事業にあたっては奥地林道開設事業等の国庫補助が充てられた。

昭和38年に東沢林道が着工するといよいよ犬越路林道の路線計画が具体化し、昭和40年までに地質調査が行われた。
その結果、犬越路峠東側に敷設するのが有利と結論され、昭和41年に犬越路林道が着工された。

犬越路隧道の掘削については昼夜交代で行われ、毎分2.4tの湧水があったり、長さ120mにおよぶ破砕帯※に当たったりしたものの、大きな事故も起きず昭和45年3月に完成。4月17日には完成式が挙行された。この式典には津田県知事も出席している。
※岩盤の中で岩が細かく砕け、その隙間に地下水を大量に含んだ軟弱な地層のこと


念願の車道について、「林政史」では「今や県の北西部の山間地を貫く重要な路線として開通し、地域の産業経済の発展に多大な貢献をしている。」と締め括っているが、今日では「地域の産業経済」をどう定義するかによるものの、この林道の恩恵を受けられるのはごく一部にとどまっているのが実態であろう。

それに至る経緯を示した「林道利用・管理に関する提言」という記録を見つけたので、こちらも併せて紹介したい。
この記録は「神奈川県県営林道利用調整協議会」が平成8年3月にまとめたもので、協議会は森林所有者・森林組合等林業団体・学識経験者・林道沿線施設関係者・自然保護団体・行政機関で構成されていた。
提言の内容を一言で言うと林道は林業関係者だけが通行すべしというもので、これ以降、ゲート等による一般車両の締め出しが徹底されていく。

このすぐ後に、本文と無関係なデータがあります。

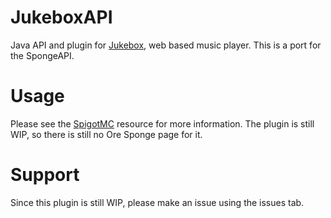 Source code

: # JukeboxAPI
Java API and plugin for [Jukebox](https://mcjukebox.net), web based music player.
This is a port for the SpongeAPI.

# Usage
Please see the [SpigotMC](https://www.spigotmc.org/resources/mcjukebox.16024/) resource for more information.
The plugin is still WIP, so there is still no Ore Sponge page for it.

# Support
Since this plugin is still WIP, please make an issue using the issues tab.
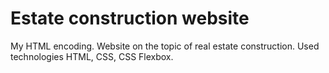 # Estate construction website
My HTML encoding. Website on the topic of real estate construction. Used technologies HTML, CSS, CSS Flexbox.

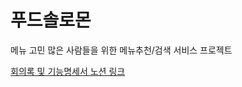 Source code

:# 푸드솔로몬

메뉴 고민 많은 사람들을 위한 메뉴추천/검색 서비스 프로젝트

[회의록 및 기능명세서 노션 링크](https://literate-pegasus-467.notion.site/1064898c3d734544909cebfba78c0305?pvs=4)
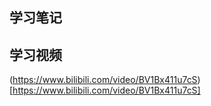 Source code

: ## 学习笔记


## 学习视频
(https://www.bilibili.com/video/BV1Bx411u7cS)[https://www.bilibili.com/video/BV1Bx411u7cS]
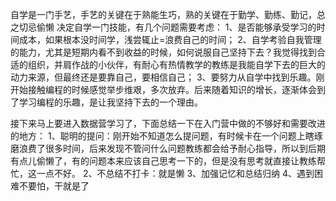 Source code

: 自学是一门手艺，手艺的关键在于熟能生巧，熟的关键在于勤学、勤练、勤记，总之切忌偷懒
决定自学一门技能，有几个问题需要考虑：
    1、是否能够承受学习的时间成本，如果根本没时间学，浅尝辄止=浪费自己的时间；
    2、自学考验自我管理的能力，尤其是短期内看不到收益的时候，如何说服自己坚持下去？我觉得找到合适的组织，并肩作战的小伙伴，有耐心有热情教学的教练是我能自学下去的巨大的动力来源，但最终还是要靠自己，要相信自己；
    3、要努力从自学中找到乐趣。刚开始接触编程的时候感觉举步维艰，多次放弃。后来随着知识的增长，逐渐体会到了学习编程的乐趣，是让我坚持下去的一个理由。

接下来马上要进入数据营学习了，下面总结一下在入门营中做的不够好和需要改进的地方：
    1、聪明的提问：刚开始不知道怎么提问题，有时候卡在一个问题上瞎琢磨浪费了很多时间，后来发现不管问什么问题教练都会给予耐心指导，所以到后期有点儿偷懒了，有的问题本来应该自己思考一下的，但是没有思考就直接让教练帮忙，这一点不好。
    2、不总结不打卡：就是懒
    3、加强记忆和总结归纳
    4、遇到困难不要怕，干就是了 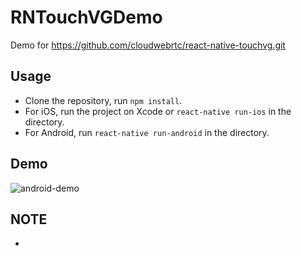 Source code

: # RNTouchVGDemo
Demo for https://github.com/cloudwebrtc/react-native-touchvg.git

## Usage
- Clone the repository, run `npm install`.  
- For iOS, run the project on Xcode or `react-native run-ios` in the directory.  
- For Android, run `react-native run-android` in the directory.  

## Demo

![android-demo](https://raw.githubusercontent.com/cloudwebrtc/RNTouchVGDemo/master/screenshots/Android.gif)

## NOTE
- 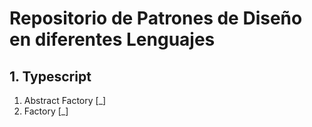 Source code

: # Repositorio de Patrones de Diseño en diferentes Lenguajes

## 1. Typescript

1. Abstract Factory [_]
2. Factory [_]
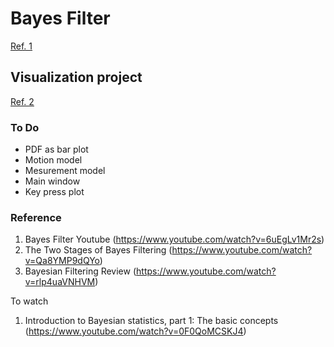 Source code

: # Bayes Filter

[Ref. 1](#reference)

## Visualization project

[Ref. 2](#reference)

### To Do

* PDF as bar plot
* Motion model
* Mesurement model
* Main window
* Key press plot

### Reference

1. Bayes Filter Youtube (https://www.youtube.com/watch?v=6uEgLv1Mr2s)
2. The Two Stages of Bayes Filtering (https://www.youtube.com/watch?v=Qa8YMP9dQYo)
3. Bayesian Filtering Review (https://www.youtube.com/watch?v=rlp4uaVNHVM)

To watch

1. Introduction to Bayesian statistics, part 1: The basic concepts (https://www.youtube.com/watch?v=0F0QoMCSKJ4)
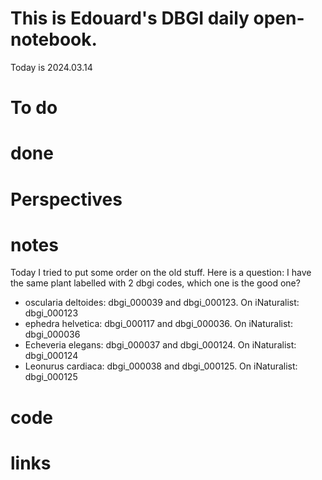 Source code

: 
# This is Edouard's DBGI daily open-notebook.

Today is 2024.03.14

# To do

# done

# Perspectives

# notes

Today I tried to put some order on the old stuff. Here is a question: I have the same plant labelled with 2 dbgi codes, which one is the good one?
- oscularia deltoides: dbgi_000039 and dbgi_000123. On iNaturalist: dbgi_000123
- ephedra helvetica: dbgi_000117 and dbgi_000036. On iNaturalist: dbgi_000036
- Echeveria elegans: dbgi_000037 and dbgi_000124. On iNaturalist: dbgi_000124
- Leonurus cardiaca: dbgi_000038 and dbgi_000125. On iNaturalist: dbgi_000125





# code

# links

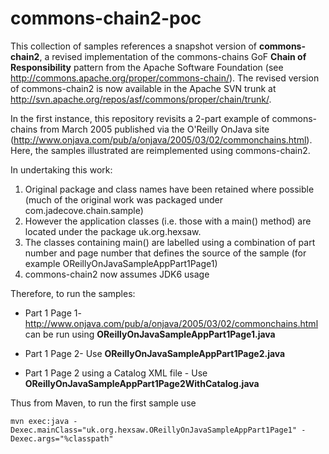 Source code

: commons-chain2-poc
==================

This collection of samples references a snapshot version of **commons-chain2**, a revised implementation of 
the commons-chains GoF **Chain of Responsibility** pattern from the Apache Software Foundation (see http://commons.apache.org/proper/commons-chain/). 
The revised version of commons-chain2 is now available in the Apache SVN trunk at http://svn.apache.org/repos/asf/commons/proper/chain/trunk/. 

In the first instance, this repository revisits a 2-part example of commons-chains from March 2005  published via 
the O'Reilly OnJava site (http://www.onjava.com/pub/a/onjava/2005/03/02/commonchains.html). Here, the samples illustrated
are reimplemented using commons-chain2. 

In undertaking this work:

1. Original package and class names have been retained where possible (much of the original work was packaged under com.jadecove.chain.sample)
2. However the application classes (i.e. those with a main() method) are located under the package uk.org.hexsaw.
3. The classes containing main() are labelled using a combination of part number and page number that defines the source of the sample (for example OReillyOnJavaSampleAppPart1Page1)
4. commons-chain2 now assumes JDK6 usage

Therefore, to run the samples:

* Part 1 Page 1- http://www.onjava.com/pub/a/onjava/2005/03/02/commonchains.html can be run using **OReillyOnJavaSampleAppPart1Page1.java**

* Part 1 Page 2- Use **OReillyOnJavaSampleAppPart1Page2.java**

* Part 1 Page 2 using a Catalog XML file - Use **OReillyOnJavaSampleAppPart1Page2WithCatalog.java**

Thus from Maven, to run the first sample use

	mvn exec:java -Dexec.mainClass="uk.org.hexsaw.OReillyOnJavaSampleAppPart1Page1" -Dexec.args="%classpath" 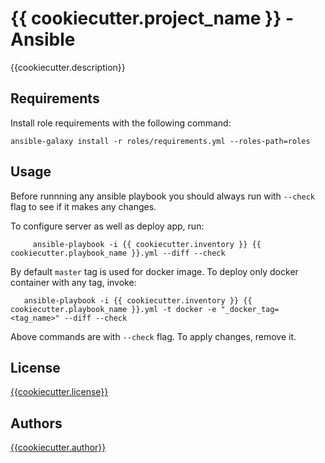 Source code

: # {{ cookiecutter.project_name }} - Ansible

{{cookiecutter.description}}

## Requirements

Install role requirements with the following command:

    ansible-galaxy install -r roles/requirements.yml --roles-path=roles

## Usage

Before runnning any ansible playbook you should always run with
`--check` flag to see if it makes any changes.

To configure server as well as deploy app, run:

         ansible-playbook -i {{ cookiecutter.inventory }} {{ cookiecutter.playbook_name }}.yml --diff --check

By default `master` tag is used for docker image. To deploy
only docker container with any tag, invoke:

       ansible-playbook -i {{ cookiecutter.inventory }} {{ cookiecutter.playbook_name }}.yml -t docker -e "_docker_tag=<tag_name>" --diff --check


Above commands are with `--check` flag. To apply changes, remove it.

## License
[{{cookiecutter.license}}](LICENSE)

## Authors
[{{cookiecutter.author}}](https://github.com/{{cookiecutter.author_github}})
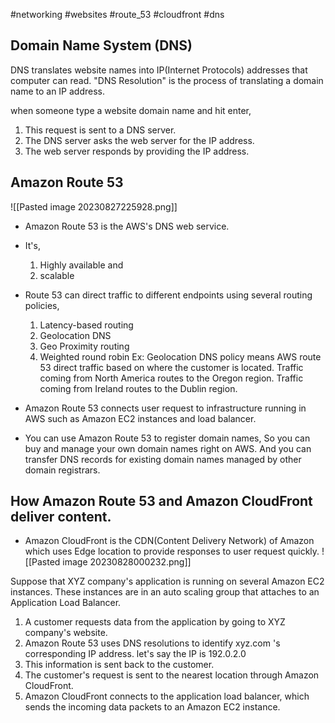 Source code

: #networking #websites #route_53 #cloudfront #dns

## Domain Name System (DNS)
DNS translates website names into IP(Internet Protocols) addresses that computer can read.
"DNS Resolution" is the process of translating a domain name to an IP address.

when someone type a website domain name and hit enter, 
1. This request is sent to a DNS server.
2. The DNS server asks the web server for the IP address.
3. The web server responds by providing the IP address. 

## Amazon Route 53
![[Pasted image 20230827225928.png]]
- Amazon Route 53 is the AWS's DNS web service.
- It's,
	1. Highly available and
	2. scalable
- Route 53 can direct traffic to different endpoints using several routing policies,
	1. Latency-based routing
	2. Geolocation DNS
	3. Geo Proximity routing
	4. Weighted round robin
	Ex: Geolocation DNS policy means AWS route 53 direct traffic based on where the customer is located.
	Traffic coming from North America routes to  the Oregon region.
	Traffic coming from Ireland routes to the Dublin region.

- Amazon Route 53 connects user request to infrastructure running in AWS such as Amazon EC2 instances and load balancer. 

- You can use Amazon Route 53 to register domain names, So you can buy and manage your own domain names right on AWS.
	And you can transfer DNS records for existing domain names managed by other domain registrars. 

## How Amazon Route 53 and Amazon CloudFront deliver content. 
- Amazon CloudFront is the CDN(Content Delivery Network) of Amazon which uses Edge location to provide responses to user request quickly.
	![[Pasted image 20230828000232.png]]

Suppose that XYZ company's application is running on several Amazon EC2 instances. These instances are in an auto scaling group that attaches to an Application Load Balancer.


1. A customer requests data from the application by going to XYZ company's website.
2. Amazon Route 53 uses DNS resolutions to identify xyz.com 's corresponding IP address.
	let's say the IP is 192.0.2.0
3. This information is sent back to the customer. 
4. The customer's request is sent to the nearest location through Amazon CloudFront. 
5. Amazon CloudFront connects to the application load balancer, which sends the incoming data packets to an Amazon EC2 instance.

ただし、こういった検討が行われるに至った原因も確かに存在する。
一連の林道は県道76号を介して東名高速道路、国道246号及び中央自動車道を結ぶ文字通り幹線というべき路線であるほか、沿線にはキャンプ場や釣り場などのレクリエーション施設が所在している。これらによる年間利用者を19万人と当時推定している。
当然、この全てが通過人員となるわけではないだろうが、路線規模に対して一般車両が極めて多い状態となっており、林業車両の妨げになっていたほか、路線の特性上、落石崩落が多く、事故が多発していた。更に不法投棄の問題もあり、家財道具のほか車両まで乗り捨てられる始末で、その状況に土地所有者サイドが苦言を呈するなど、これらを含む多数の負の連鎖によって、遂に林道閉鎖に至ったのである。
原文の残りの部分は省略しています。